- _Instructions for the task_
Once the line containing "制备方法：上9味，先捣罗8味为细末，煮硇砂酒面糊为丸，如梧桐子大。" is found, copy it and each subsequent line exactly. Stop at the end of the records below.

[Stored data]
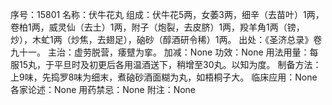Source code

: 序号：15801
名称：伏牛花丸
组成：伏牛花5两，女萎3两，细辛（去苗叶）1两，卷柏1两，威灵仙（去土）1两，附子（炮裂，去皮脐）1两，羖羊角1两（镑，炒），木虻1两（炒焦，去翅足），硇砂（醇酒研令稀）1两。
出处：《圣济总录》卷九十一。
主治：虚劳脱营，痿躄为挛。
加减：None
功效：None
用法用量：每服15丸，于平旦时及初更后各用温酒送下，稍增至30丸。以知为度。
制备方法：上9味，先捣罗8味为细末，煮硇砂酒面糊为丸，如梧桐子大。
临床应用：None
各家论述：None
用药禁忌：None
附注：None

- _Solution to this problem_
制备方法：上9味，先捣罗8味为细末，煮硇砂酒面糊为丸，如梧桐子大。
临床应用：None
各家论述：None
用药禁忌：None
附注：None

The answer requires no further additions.